Segment Open
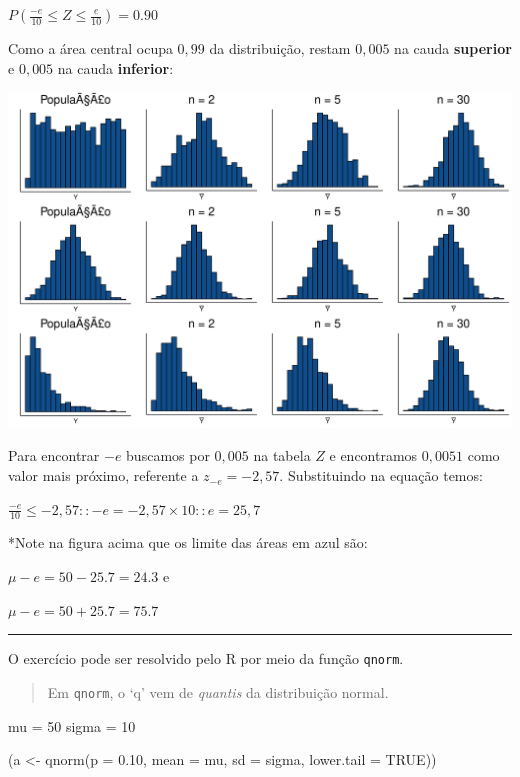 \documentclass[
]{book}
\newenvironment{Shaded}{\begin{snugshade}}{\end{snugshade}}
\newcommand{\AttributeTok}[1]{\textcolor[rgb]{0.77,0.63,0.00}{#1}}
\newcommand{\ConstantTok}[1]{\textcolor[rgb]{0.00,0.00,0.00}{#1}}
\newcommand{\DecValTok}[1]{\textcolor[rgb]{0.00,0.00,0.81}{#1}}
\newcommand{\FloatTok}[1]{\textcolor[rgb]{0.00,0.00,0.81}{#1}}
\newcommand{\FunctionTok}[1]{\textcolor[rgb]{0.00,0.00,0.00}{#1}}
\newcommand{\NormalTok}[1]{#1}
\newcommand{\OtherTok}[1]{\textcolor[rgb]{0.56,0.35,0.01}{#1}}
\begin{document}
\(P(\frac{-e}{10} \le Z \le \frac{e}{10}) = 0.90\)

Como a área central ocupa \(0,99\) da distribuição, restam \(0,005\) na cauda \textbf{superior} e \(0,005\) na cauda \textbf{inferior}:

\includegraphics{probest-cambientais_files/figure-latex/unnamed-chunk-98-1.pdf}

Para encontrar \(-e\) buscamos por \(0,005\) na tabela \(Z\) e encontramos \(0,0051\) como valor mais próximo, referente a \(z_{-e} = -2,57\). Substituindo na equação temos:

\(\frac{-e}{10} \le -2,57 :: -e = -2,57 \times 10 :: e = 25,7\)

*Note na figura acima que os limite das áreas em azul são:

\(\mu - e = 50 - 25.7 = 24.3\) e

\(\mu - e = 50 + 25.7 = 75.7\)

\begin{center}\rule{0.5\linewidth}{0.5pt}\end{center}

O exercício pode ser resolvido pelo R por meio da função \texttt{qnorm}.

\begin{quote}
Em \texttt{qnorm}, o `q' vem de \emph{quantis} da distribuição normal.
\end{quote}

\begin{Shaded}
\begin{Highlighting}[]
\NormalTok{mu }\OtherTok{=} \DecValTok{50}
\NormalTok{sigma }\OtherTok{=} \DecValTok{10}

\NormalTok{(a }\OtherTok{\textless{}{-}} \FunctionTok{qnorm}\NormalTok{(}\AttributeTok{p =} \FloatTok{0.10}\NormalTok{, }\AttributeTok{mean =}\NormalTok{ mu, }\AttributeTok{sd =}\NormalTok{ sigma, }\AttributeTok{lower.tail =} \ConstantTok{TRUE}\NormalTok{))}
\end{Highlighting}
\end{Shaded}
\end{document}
Segment Closed
Segment Open
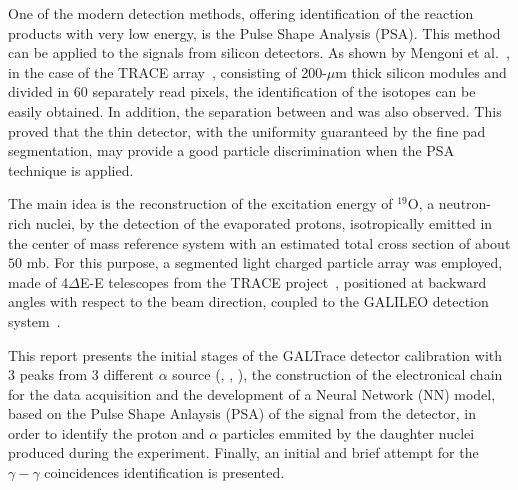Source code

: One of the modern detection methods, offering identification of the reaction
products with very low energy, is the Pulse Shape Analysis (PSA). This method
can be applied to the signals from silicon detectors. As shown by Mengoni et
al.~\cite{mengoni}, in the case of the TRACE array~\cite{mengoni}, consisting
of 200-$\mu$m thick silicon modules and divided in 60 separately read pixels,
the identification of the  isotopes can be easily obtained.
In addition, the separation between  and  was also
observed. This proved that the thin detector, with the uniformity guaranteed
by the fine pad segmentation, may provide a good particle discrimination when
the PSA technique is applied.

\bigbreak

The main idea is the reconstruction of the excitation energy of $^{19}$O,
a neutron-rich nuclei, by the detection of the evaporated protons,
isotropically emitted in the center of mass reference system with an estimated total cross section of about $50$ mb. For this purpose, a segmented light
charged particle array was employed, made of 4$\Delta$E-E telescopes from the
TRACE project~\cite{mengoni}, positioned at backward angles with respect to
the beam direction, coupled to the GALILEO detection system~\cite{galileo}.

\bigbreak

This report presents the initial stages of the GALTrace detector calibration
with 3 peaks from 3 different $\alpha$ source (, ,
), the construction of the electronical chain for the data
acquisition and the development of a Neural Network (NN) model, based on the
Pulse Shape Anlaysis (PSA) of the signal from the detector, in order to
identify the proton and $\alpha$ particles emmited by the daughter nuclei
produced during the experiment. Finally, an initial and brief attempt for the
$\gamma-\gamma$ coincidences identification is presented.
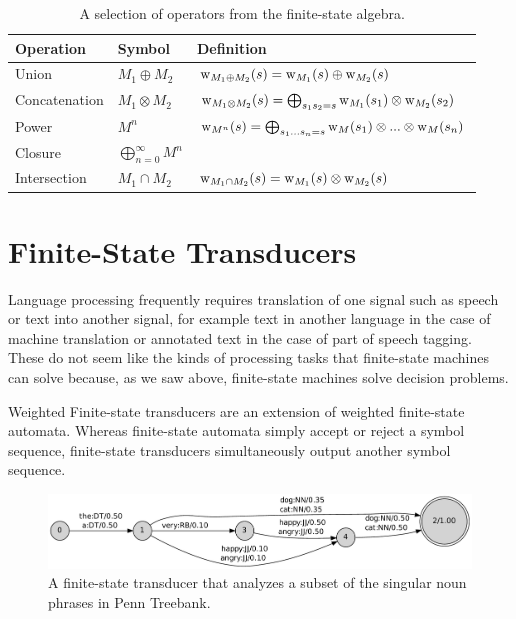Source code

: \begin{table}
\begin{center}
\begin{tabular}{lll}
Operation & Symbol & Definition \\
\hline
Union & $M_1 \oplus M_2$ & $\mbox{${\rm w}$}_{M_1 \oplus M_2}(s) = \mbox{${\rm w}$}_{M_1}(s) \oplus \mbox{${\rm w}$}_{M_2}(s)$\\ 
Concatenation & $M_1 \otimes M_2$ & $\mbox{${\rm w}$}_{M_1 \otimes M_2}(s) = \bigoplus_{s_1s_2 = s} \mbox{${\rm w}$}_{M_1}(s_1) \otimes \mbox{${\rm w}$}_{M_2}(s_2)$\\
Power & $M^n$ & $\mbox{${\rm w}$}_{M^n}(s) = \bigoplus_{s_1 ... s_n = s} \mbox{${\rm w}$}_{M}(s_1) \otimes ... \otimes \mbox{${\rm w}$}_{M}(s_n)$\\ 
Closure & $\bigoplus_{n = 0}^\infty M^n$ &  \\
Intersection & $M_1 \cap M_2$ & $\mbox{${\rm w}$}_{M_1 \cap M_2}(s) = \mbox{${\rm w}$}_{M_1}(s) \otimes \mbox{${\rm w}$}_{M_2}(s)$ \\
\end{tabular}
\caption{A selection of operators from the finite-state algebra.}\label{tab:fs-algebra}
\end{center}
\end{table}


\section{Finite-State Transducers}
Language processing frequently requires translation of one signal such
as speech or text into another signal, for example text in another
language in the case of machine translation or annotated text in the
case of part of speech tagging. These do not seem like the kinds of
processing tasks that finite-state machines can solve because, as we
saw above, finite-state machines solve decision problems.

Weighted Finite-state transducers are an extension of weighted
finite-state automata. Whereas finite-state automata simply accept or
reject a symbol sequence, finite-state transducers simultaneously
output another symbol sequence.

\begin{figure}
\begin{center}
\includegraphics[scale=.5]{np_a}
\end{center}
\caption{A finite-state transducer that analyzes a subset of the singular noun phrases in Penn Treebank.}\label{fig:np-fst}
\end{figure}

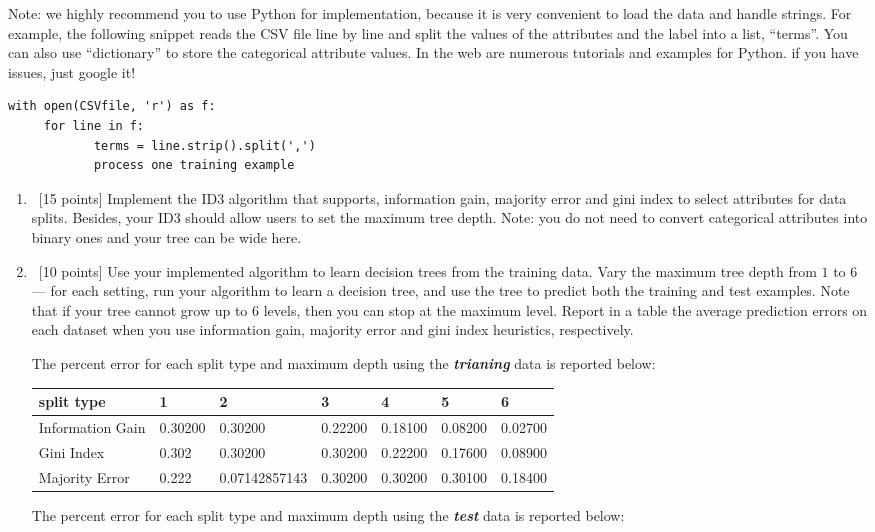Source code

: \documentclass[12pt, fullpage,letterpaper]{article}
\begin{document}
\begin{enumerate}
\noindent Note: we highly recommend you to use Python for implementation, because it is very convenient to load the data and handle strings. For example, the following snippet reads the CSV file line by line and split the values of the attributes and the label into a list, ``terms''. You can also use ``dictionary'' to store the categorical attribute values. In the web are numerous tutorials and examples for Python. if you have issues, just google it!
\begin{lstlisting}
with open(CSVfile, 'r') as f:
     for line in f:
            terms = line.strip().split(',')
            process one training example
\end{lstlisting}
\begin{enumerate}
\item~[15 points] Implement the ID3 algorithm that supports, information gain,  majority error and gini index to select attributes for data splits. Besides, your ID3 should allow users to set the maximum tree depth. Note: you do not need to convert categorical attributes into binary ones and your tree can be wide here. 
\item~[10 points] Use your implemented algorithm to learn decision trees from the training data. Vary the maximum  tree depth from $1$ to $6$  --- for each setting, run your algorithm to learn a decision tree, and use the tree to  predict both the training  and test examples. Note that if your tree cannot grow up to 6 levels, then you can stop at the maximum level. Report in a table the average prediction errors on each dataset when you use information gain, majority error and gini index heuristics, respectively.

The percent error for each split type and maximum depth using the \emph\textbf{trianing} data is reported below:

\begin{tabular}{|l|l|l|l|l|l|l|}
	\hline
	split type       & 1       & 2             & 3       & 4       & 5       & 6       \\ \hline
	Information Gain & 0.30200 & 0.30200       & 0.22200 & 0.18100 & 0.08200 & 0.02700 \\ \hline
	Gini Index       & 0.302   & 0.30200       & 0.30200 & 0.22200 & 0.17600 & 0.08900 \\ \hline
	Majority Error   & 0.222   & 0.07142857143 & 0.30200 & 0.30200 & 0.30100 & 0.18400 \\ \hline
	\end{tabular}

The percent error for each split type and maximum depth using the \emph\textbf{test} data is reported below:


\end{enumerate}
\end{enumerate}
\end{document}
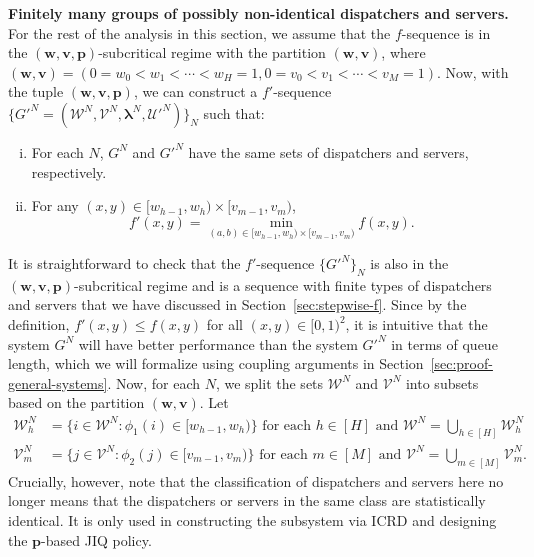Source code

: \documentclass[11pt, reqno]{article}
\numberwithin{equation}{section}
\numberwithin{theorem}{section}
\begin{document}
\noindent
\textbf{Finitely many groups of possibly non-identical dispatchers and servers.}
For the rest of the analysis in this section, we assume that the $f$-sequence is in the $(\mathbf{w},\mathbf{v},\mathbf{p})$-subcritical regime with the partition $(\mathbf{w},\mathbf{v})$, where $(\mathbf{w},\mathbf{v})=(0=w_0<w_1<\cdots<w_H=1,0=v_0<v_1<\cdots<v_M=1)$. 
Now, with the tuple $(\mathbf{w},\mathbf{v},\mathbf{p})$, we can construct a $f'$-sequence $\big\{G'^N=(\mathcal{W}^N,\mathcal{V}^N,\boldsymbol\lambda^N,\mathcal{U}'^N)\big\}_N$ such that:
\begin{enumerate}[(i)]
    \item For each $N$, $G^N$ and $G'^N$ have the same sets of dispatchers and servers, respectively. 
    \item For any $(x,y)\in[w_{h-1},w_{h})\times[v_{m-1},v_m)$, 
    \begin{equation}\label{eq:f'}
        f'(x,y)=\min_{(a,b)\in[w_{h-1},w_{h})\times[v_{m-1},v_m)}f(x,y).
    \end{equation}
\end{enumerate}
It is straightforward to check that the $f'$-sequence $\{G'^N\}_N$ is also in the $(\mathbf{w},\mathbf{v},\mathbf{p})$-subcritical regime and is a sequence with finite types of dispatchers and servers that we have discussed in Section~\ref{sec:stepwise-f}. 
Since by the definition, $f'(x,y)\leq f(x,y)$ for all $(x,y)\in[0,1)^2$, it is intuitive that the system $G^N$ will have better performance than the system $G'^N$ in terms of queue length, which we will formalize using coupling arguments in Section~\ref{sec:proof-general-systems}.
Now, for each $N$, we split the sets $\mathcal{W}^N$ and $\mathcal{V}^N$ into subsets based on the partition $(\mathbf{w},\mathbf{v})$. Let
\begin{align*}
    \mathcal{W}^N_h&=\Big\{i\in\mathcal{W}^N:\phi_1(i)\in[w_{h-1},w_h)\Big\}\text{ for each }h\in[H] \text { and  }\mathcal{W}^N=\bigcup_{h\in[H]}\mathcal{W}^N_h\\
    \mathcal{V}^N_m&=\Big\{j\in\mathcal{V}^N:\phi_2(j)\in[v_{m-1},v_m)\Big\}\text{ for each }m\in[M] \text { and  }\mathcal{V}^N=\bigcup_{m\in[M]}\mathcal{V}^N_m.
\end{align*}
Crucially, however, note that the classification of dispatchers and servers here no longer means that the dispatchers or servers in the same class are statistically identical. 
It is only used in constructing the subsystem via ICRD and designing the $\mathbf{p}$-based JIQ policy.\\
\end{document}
Segment Closed
What are the lines above, starting at the one with "selection of operators" and ending at the one with "language in the"? Give them again exactly, and only them.

*Task result*.
\caption{A selection of operators from the finite-state algebra.}\label{tab:fs-algebra}
\end{center}
\end{table}


\section{Finite-State Transducers}
Language processing frequently requires translation of one signal such
as speech or text into another signal, for example text in another
language in the case of machine translation or annotated text in the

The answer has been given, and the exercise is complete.